Change Your Mowing Style
Once you've minimized your lawn, consider conserving energy by doing away with that gas-powered mower. The typical gas-powered mower produces about 80 pounds of carbon dioxide per year. It also produces noise pollution—90 decibels' worth. An electric mower will keep the air clean and runs much more quietly. Current models run on rechargeable batteries, so there's no cord to worry about. Even better, try a reel mower, which requires only your own energy to run. Keep the cutting blades sharp and set them to a height of three inches to keep the lawn vigorous. Let the grass cuttings fall and decompose, providing natural fertilizer.

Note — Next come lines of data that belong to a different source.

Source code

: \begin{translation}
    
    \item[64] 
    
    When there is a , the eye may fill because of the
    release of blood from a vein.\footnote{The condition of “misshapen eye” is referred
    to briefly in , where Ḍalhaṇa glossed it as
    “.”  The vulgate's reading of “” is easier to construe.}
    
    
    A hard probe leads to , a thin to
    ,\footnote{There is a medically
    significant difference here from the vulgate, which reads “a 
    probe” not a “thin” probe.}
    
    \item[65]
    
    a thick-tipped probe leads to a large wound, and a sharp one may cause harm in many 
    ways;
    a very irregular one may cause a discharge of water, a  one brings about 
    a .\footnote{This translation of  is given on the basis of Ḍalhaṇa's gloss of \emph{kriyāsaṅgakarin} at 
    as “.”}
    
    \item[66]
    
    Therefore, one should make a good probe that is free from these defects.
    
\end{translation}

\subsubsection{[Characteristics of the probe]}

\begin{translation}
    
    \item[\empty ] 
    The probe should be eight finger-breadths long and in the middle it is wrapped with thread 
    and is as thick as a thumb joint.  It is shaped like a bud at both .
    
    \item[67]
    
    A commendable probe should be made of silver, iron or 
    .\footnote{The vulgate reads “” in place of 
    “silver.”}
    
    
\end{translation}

In the fall, don't bother raking—or using an ear-splitting, polluting leaf blower. Just chop up the leaves with your mower and let the fragments settle into the grass, where they will decompose and add humus to the soil. You may have to make several passes, and you will have to mow frequently to keep up with the leaves. Bits of leaves will be visible until they fully decompose, but the benefits to your lawn are worth waiting for. If there are just too many leaves for this approach, rake, shred, and compost the leaves for an excellent free mulch you can spread under trees and shrubs.

Stop Using Chemicals
Going organic means no more chemicals on your lawn, period. The following are hazardous to children and pets:

Keep the Grass Healthy
Every few years, you should overseed your lawn to get new, healthy plants started. Grass that is dense has few weeds and serves as habitat for ants, spiders, and ground beetles, which keep lawn pests in check. In most parts of the U.S., the best time of year to overseed is September. Mow the existing grass short before overseeding (this is one time when you should break the three-inch rule), and be sure to rake the lawn well after overseeding to help the seeds reach the soil below. Choose a grass seed mixture that's right for your climate and conditions—note that there are special mixtures for lawns used as play areas. You might also consider overseeding with clover; it fixes nitrogen, which keeps the lawn green. To help the soil hold water, you can spread a thin layer of screened compost over the lawn once or twice a year. The compost will also lightly fertilize the lawn and help to balance the pH.

Grass does best with about one inch of water every 10 to 14 days, but the Earth-friendly gardener tries to avoid watering it except during the hottest days of summer. You will know that your lawn is thirsty if you leave footprints when you walk on it. When your lawn needs water and no rain is forecast, run the sprinkler—but no more than once a week—and let it run until one inch of water has fallen. (Use a rain gauge to help you determine when the sprinkler has run long enough.) Deep watering like this will cause the grass roots to extend farther into the soil, making the plants healthier and better equipped to withstand drought.

The best time to water is early in the morning. Don't water during the hottest part of the day, because you will lose much of the water to evaporation. And don't water too late in the day, because the overnight dampness can lead to mold and fungus problems.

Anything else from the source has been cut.